▸ **What is expected**
Every entry should be copied exactly, with nothing added or dropped.

▸ **Records supplied**
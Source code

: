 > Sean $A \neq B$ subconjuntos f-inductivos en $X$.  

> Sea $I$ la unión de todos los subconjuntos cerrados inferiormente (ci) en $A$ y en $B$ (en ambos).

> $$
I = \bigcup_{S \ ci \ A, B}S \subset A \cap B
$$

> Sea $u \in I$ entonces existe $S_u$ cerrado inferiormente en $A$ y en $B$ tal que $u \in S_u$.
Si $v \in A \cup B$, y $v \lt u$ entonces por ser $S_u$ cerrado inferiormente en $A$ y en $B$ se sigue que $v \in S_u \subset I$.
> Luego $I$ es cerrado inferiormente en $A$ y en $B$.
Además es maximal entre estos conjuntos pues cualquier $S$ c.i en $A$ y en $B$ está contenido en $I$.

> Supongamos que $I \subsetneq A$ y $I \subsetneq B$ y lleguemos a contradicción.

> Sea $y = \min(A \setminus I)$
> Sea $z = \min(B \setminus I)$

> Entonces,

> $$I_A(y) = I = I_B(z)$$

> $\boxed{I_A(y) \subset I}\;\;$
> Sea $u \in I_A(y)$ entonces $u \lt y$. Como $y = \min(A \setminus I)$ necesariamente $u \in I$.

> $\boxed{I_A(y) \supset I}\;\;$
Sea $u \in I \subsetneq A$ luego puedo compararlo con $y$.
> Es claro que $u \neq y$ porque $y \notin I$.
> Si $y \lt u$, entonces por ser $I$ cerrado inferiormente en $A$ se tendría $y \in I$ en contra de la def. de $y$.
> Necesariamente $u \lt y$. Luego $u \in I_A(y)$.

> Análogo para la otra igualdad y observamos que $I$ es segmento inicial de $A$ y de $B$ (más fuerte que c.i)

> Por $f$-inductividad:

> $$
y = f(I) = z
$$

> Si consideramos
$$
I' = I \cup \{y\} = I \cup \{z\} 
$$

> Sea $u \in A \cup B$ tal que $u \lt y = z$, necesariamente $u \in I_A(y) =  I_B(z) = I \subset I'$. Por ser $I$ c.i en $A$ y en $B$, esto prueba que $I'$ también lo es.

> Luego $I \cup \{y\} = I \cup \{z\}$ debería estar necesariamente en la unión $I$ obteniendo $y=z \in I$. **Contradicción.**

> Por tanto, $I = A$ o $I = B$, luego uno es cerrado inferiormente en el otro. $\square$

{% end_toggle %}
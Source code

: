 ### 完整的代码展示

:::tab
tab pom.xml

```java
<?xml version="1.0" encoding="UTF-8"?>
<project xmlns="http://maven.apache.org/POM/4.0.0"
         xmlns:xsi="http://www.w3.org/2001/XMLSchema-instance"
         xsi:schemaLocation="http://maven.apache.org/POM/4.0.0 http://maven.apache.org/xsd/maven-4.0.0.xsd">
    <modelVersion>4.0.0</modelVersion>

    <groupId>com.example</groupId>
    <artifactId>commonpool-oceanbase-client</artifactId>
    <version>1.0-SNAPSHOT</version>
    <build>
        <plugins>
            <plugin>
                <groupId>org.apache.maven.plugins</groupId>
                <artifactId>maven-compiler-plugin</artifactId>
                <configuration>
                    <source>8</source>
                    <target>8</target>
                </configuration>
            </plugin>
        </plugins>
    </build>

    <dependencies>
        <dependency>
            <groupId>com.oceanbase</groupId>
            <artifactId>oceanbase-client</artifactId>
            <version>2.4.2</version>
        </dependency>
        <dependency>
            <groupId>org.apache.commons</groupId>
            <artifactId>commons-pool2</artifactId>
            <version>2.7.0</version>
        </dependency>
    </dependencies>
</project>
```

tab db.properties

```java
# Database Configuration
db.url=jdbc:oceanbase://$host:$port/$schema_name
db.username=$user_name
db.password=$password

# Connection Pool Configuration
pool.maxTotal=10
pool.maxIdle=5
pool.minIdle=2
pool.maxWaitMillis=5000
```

▸ **Answer section**
Source code

: > Sean $A \neq B$ subconjuntos f-inductivos en $X$.  

> Sea $I$ la unión de todos los subconjuntos cerrados inferiormente (ci) en $A$ y en $B$ (en ambos).

> $$
I = \bigcup_{S \ ci \ A, B}S \subset A \cap B
$$

> Sea $u \in I$ entonces existe $S_u$ cerrado inferiormente en $A$ y en $B$ tal que $u \in S_u$.
Si $v \in A \cup B$, y $v \lt u$ entonces por ser $S_u$ cerrado inferiormente en $A$ y en $B$ se sigue que $v \in S_u \subset I$.
> Luego $I$ es cerrado inferiormente en $A$ y en $B$.
Además es maximal entre estos conjuntos pues cualquier $S$ c.i en $A$ y en $B$ está contenido en $I$.

> Supongamos que $I \subsetneq A$ y $I \subsetneq B$ y lleguemos a contradicción.

> Sea $y = \min(A \setminus I)$
> Sea $z = \min(B \setminus I)$

> Entonces,

> $$I_A(y) = I = I_B(z)$$

> $\boxed{I_A(y) \subset I}\;\;$
> Sea $u \in I_A(y)$ entonces $u \lt y$. Como $y = \min(A \setminus I)$ necesariamente $u \in I$.

> $\boxed{I_A(y) \supset I}\;\;$
Sea $u \in I \subsetneq A$ luego puedo compararlo con $y$.
> Es claro que $u \neq y$ porque $y \notin I$.
> Si $y \lt u$, entonces por ser $I$ cerrado inferiormente en $A$ se tendría $y \in I$ en contra de la def. de $y$.
> Necesariamente $u \lt y$. Luego $u \in I_A(y)$.

> Análogo para la otra igualdad y observamos que $I$ es segmento inicial de $A$ y de $B$ (más fuerte que c.i)

> Por $f$-inductividad:

> $$
y = f(I) = z
$$

> Si consideramos
$$
I' = I \cup \{y\} = I \cup \{z\} 
$$

> Sea $u \in A \cup B$ tal que $u \lt y = z$, necesariamente $u \in I_A(y) =  I_B(z) = I \subset I'$. Por ser $I$ c.i en $A$ y en $B$, esto prueba que $I'$ también lo es.

> Luego $I \cup \{y\} = I \cup \{z\}$ debería estar necesariamente en la unión $I$ obteniendo $y=z \in I$. **Contradicción.**

> Por tanto, $I = A$ o $I = B$, luego uno es cerrado inferiormente en el otro. $\square$

{% end_toggle %}
Source code

: ### 完整的代码展示

:::tab
tab pom.xml

```java
<?xml version="1.0" encoding="UTF-8"?>
<project xmlns="http://maven.apache.org/POM/4.0.0"
         xmlns:xsi="http://www.w3.org/2001/XMLSchema-instance"
         xsi:schemaLocation="http://maven.apache.org/POM/4.0.0 http://maven.apache.org/xsd/maven-4.0.0.xsd">
    <modelVersion>4.0.0</modelVersion>

    <groupId>com.example</groupId>
    <artifactId>commonpool-oceanbase-client</artifactId>
    <version>1.0-SNAPSHOT</version>
    <build>
        <plugins>
            <plugin>
                <groupId>org.apache.maven.plugins</groupId>
                <artifactId>maven-compiler-plugin</artifactId>
                <configuration>
                    <source>8</source>
                    <target>8</target>
                </configuration>
            </plugin>
        </plugins>
    </build>

    <dependencies>
        <dependency>
            <groupId>com.oceanbase</groupId>
            <artifactId>oceanbase-client</artifactId>
            <version>2.4.2</version>
        </dependency>
        <dependency>
            <groupId>org.apache.commons</groupId>
            <artifactId>commons-pool2</artifactId>
            <version>2.7.0</version>
        </dependency>
    </dependencies>
</project>
```

tab db.properties

```java
# Database Configuration
db.url=jdbc:oceanbase://$host:$port/$schema_name
db.username=$user_name
db.password=$password

# Connection Pool Configuration
pool.maxTotal=10
pool.maxIdle=5
pool.minIdle=2
pool.maxWaitMillis=5000
```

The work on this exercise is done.